Pinhão como tema de exposição de pinturas
PUBLICAÇÃO
quarta-feira, 11 de novembro de 1998
Elisa Marilia Carneiro 
É do pinhão que nasce a cultura do paranaense. A partir dessa premissa, Carol Padilla Giolitti de Canestraro, consul de El Salvador para o sul do Brasil e artista plástica, pinta pinhões e chama a atenção para a preservação das raízes paranaenses.
A exposição, com 20 obras, será aberta amanhã, às 11 horas, na Sala do Artista do Solar do Rosário e permanece até o dia 18 de novembro.

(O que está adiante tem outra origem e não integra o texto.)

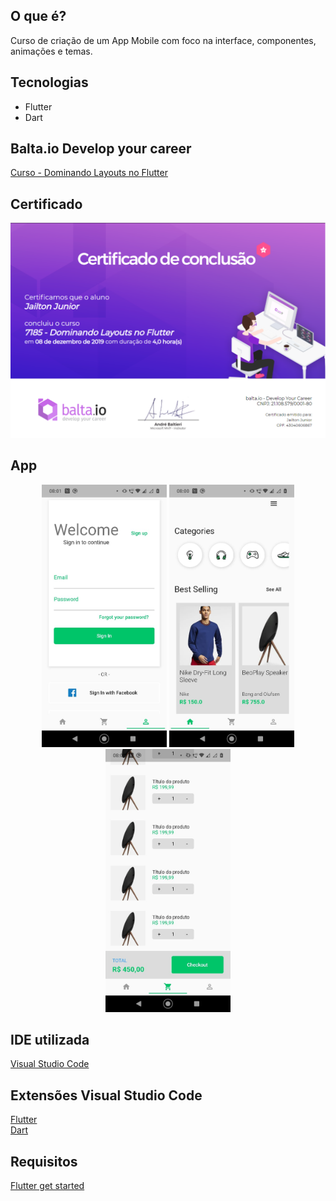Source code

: ## O que é?
Curso de criação de um App Mobile com foco na interface, componentes, animações e temas.

## Tecnologias
- Flutter
- Dart

## Balta.io Develop your career
[Curso - Dominando Layouts no Flutter](https://app.balta.io/courses/7185)

## Certificado
![Screenshot](/images/DominandoLayoutsFlutter.png)

## App
<p align="center">
  <img src="images/login.jpeg" width="200" title="Login">
  <img src="images/home.jpeg" width="200" alt="Home">
  <img src="images/cart.jpeg" width="200" title="Cart">
</p>

## IDE utilizada
[Visual Studio Code](https://code.visualstudio.com/)

## Extensões Visual Studio Code 
[Flutter](https://marketplace.visualstudio.com/items?itemName=Dart-Code.flutter)<br/>
[Dart](https://marketplace.visualstudio.com/items?itemName=Dart-Code.dart-code)<br/>

## Requisitos
[Flutter get started](https://flutter.dev/docs/get-started/install)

Além dos pinhões, Carol traz para a mostra um pouco da cultura da sua terra natal.
Retratando o cotidiano das comunidades indígenas, a artista plástica mostra como vivem os camponeses no interior de El Salvador e da Guatemala. Se as raízes não forem preservadas, vamos ficando todos iguais, reconhece.
Dos povoados da América Central, Carol gosta de retratar a fusão do mundo indígena com o europeu. El Salvador é cheio de etnologia e de colorido. As majestosas flora e fauna são fonte de inspiração par tudo aquilo que o nosso homem foi criando, das nossas roupas, às festas... Por isso gosto de pintar indígenas de toda a América Central.

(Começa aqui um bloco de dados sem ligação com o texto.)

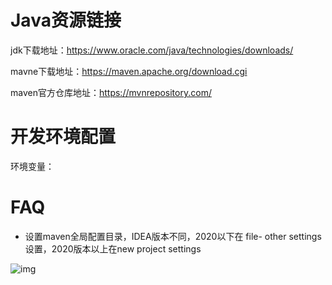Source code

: # Java资源链接

jdk下载地址：https://www.oracle.com/java/technologies/downloads/

mavne下载地址：https://maven.apache.org/download.cgi

maven官方仓库地址：https://mvnrepository.com/

# 开发环境配置

环境变量：

# FAQ

- 设置maven全局配置目录，IDEA版本不同，2020以下在 file- other settings 设置，2020版本以上在new project settings

![img](https://img2018.cnblogs.com/blog/1538689/201910/1538689-20191017191629486-1587602275.png)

Ela conta que na América Central foi encontrado um livro indígena, quase uma bíblia, que foi traduzido para a língua espanhola. Alí diz que o homem foi feito de milho, que é a base principal do nosso alimento e, que Deus cuspiu vida nele, criando o homem. do qual foi tirado um pedaço e, deste, feita uma companheira. Sempre digo que se este livro, Popolvu, tivesse sido escrito aqui no Paraná, certamente diria que o homem foi feito da massa do pinhão.